#### Records provided:
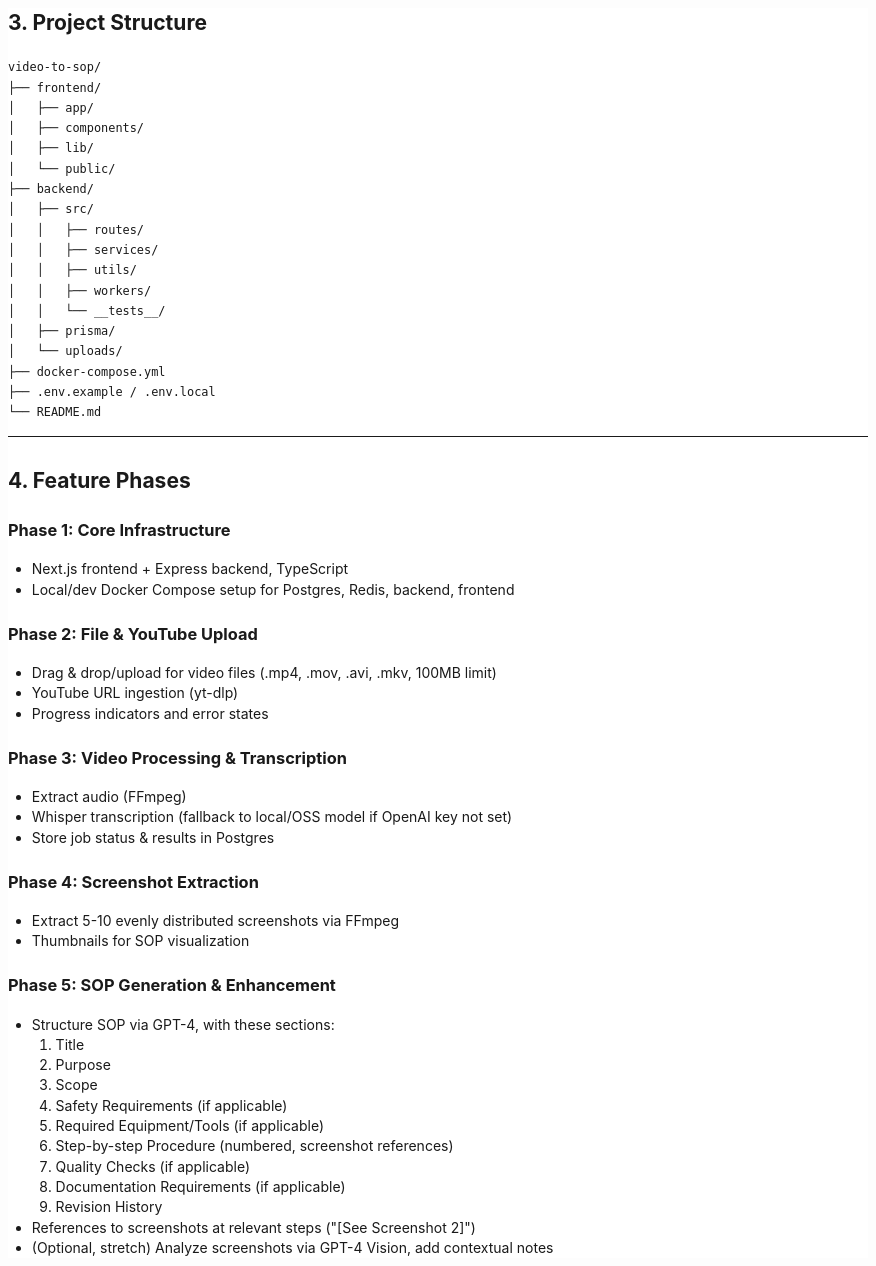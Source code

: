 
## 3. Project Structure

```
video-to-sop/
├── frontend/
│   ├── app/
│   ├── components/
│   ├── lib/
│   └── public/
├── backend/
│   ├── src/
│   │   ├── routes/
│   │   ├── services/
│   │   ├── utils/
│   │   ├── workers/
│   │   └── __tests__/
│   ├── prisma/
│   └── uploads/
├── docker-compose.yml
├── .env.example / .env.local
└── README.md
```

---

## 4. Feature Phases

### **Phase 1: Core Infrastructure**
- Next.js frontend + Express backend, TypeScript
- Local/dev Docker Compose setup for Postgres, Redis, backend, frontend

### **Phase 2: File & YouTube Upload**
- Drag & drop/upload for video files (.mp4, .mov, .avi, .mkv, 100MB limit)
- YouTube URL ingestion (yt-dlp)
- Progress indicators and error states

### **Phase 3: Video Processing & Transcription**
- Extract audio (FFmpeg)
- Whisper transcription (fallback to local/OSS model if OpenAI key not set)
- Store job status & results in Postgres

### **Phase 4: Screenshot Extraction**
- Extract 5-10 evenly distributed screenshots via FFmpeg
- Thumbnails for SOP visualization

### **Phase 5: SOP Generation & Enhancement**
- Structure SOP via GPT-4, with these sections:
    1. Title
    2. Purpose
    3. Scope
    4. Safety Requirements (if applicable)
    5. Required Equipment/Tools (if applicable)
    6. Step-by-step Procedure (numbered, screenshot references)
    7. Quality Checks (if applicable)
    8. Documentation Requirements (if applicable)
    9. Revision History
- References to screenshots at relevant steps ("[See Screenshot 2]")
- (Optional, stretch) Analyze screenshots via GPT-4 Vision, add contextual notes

--

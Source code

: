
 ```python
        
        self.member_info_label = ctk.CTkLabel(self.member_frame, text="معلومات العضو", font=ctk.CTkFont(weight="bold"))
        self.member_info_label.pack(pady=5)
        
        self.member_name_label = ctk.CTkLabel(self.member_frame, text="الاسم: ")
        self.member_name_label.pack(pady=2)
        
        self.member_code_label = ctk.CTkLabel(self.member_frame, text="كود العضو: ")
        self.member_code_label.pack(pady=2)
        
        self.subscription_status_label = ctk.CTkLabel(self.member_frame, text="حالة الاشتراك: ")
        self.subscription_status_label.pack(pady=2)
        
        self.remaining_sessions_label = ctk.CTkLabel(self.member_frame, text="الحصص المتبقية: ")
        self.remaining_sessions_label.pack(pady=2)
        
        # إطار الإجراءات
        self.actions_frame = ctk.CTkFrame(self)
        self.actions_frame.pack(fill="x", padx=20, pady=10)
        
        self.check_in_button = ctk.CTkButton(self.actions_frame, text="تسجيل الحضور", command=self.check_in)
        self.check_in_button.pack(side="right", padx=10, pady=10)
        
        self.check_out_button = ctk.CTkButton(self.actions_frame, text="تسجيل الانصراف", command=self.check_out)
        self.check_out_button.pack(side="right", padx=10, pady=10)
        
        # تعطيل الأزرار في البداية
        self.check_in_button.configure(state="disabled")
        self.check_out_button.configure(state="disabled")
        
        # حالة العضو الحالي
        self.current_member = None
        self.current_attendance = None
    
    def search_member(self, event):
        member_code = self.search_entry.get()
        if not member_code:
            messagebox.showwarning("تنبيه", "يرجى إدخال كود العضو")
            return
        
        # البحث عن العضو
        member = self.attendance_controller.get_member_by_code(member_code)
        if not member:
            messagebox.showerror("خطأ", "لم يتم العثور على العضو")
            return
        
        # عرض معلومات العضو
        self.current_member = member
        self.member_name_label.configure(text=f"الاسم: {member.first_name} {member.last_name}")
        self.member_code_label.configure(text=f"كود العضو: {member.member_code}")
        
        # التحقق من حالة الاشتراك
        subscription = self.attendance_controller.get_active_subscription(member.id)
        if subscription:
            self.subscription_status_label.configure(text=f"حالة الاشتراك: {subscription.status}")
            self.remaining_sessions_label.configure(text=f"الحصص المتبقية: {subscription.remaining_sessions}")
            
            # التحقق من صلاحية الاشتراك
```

#### Description of the task:
Show all lines from the data above in which the word "Postgres" appears.

#### Completed exercise:
- Local/dev Docker Compose setup for Postgres, Redis, backend, frontend
- Store job status & results in Postgres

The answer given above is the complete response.